Tim Sherratt Profile picture
1 Jan, 100 tweets, 34 min read
It’s January 1, the day each year when our minds turn to newly released Cabinet records from @naagovau. But while the media focuses on the records that have been made open, I’ll be spending the day looking at those that were closed. What weren’t you allowed to see in 2020?
This will be a *slow* thread, as I gradually pull the data together and document things. But this year I’ll be sharing all the data and code through the #GLAMWorkbench, so stay tuned...
This’ll be the sixth consecutive year in which I’ve harvested all NAA files with an access status of ‘closed’ on or about 1 January. For some background and past analyses, see my @insidestorymag article from 2018: insidestory.org.au/withheld-pendi…
The code that I’m using to harvest all the ‘closed’ files is here: glam-workbench.github.io/recordsearch/#… It scrapes the data from RecordSearch, the NAA’s online database. It’s one of a number of handy RecordSearch tools in the #GLAMWorkbench.
Ok, so the harvest is done and, as of today, there are 11,140 files in the NAA’s RecordSearch database with an access status of ‘closed’. This is down from 11,867 a year ago.
A quick recap for new players…

All Commonwealth government records are supposed to be opened to the public after 20 years (30 years for Cabinet documents). However, there are exemptions laid out in Section 33 of the Archives Act. www8.austlii.edu.au/cgi-bin/viewdo…
Before being released to the public, records go through a process known as ‘access examination’ to check them against the exemption categories (these are things like national security and privacy). There’s more info about the process here: naa.gov.au/help-your-rese…
After examination, records are assigned an an access status, either:

* Open - Yay! Most records are available for public access.
* Open with exception – Some have sensitive material removed, but are otherwise open.
* Closed – A small number are completely closed to the public.
It’s these ‘Closed' files that I’m looking at – files that have been through the examination process and have been withheld from the public.

(Actually, as we’ll see, some of the closed files are actually part way through the examination process…)
The reasons why files have been closed are recorded in RecordSearch. Here’s the number of closed files in today’s dataset citing each reason.
Aside – multiple reasons can be cited by an individual file, so the number of cited reasons will be greater than the number of closed files.
The reasons starting with ’33’ refer to specific parts of Section 33 of the Archives Act. They’re also listed on the NAA website: naa.gov.au/help-your-rese…

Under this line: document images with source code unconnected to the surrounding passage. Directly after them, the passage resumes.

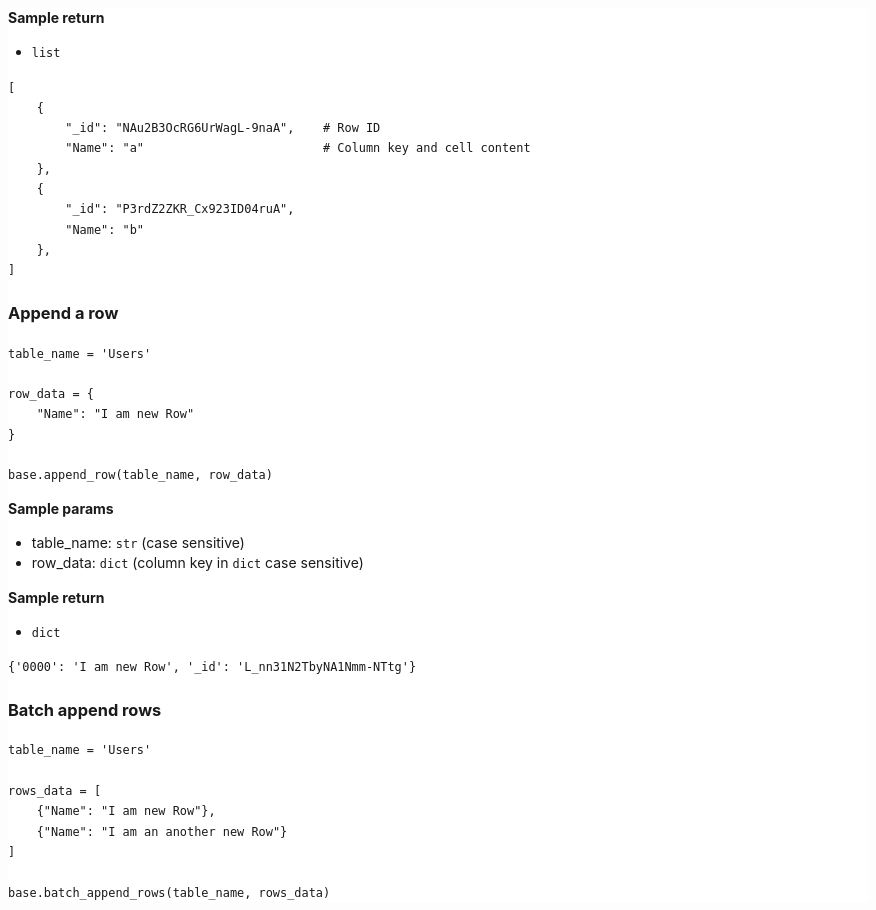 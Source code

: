**Sample return**

* `list` 


```
[
    {
        "_id": "NAu2B3OcRG6UrWagL-9naA",    # Row ID
        "Name": "a"                  		# Column key and cell content
    },
    {
        "_id": "P3rdZ2ZKR_Cx923ID04ruA",
        "Name": "b"
    },
]

```

### Append a row

```
table_name = 'Users'

row_data = {
    "Name": "I am new Row"
}

base.append_row(table_name, row_data)

```

**Sample params**

* table_name:  `str`  (case sensitive)
* row_data:  `dict`  (column key in `dict` case sensitive)

**Sample return**

* `dict` 


```
{'0000': 'I am new Row', '_id': 'L_nn31N2TbyNA1Nmm-NTtg'}

```

### Batch append rows

```
table_name = 'Users'

rows_data = [
    {"Name": "I am new Row"},
    {"Name": "I am an another new Row"}
]

base.batch_append_rows(table_name, rows_data)

```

Of the most common – 33(1)(g) relates to individual privacy, while 33(1)(a) is the national security catch-all.
‘Withheld pending adv’ is not really a reason, more of a work-in-progress marker. During access examination, some files are referred back to the relevant Govt agency for advice, and are marked as ‘closed’ while the NAA waits for a response. More about that later...
Now let’s have a look at how the ‘closed’ files are distributed across series. There are 686 individual series represented in the dataset. (From memory there’s about 60,000 series in RecordSearch.)
What series have the most ‘closed’ files?

* K60 are repatriation files from DVA
* A1838 is a general correspondence series from DFAT

Can you guess why?
To find out, let’s add the reasons into that last chart.
From the above chart you can see that most of the K60 (DVA repatriation) files are closed under section 33(1)(g) of the Archives Act, which relates to privacy. Fair enough.
On the other hand, most of the files from A1838 (DFAT) are ‘Withheld pending adv’. The delays and backlogs in getting access to files from A1838 are well known. I wrote them in my Inside Story article: insidestory.org.au/withheld-pendi…
You might also notice A6122. That’s a series of ASIO surveillance files. As you can see most are closed on grounds of national security (33(1)(a)). And yeah, there’s some irony in the fact that public access to some ASIO surveillance files is closed due to privacy concerns… 🧐🤐
While we’re at it, here’s the series that most frequently cite the national security exemption (33(1)(a)).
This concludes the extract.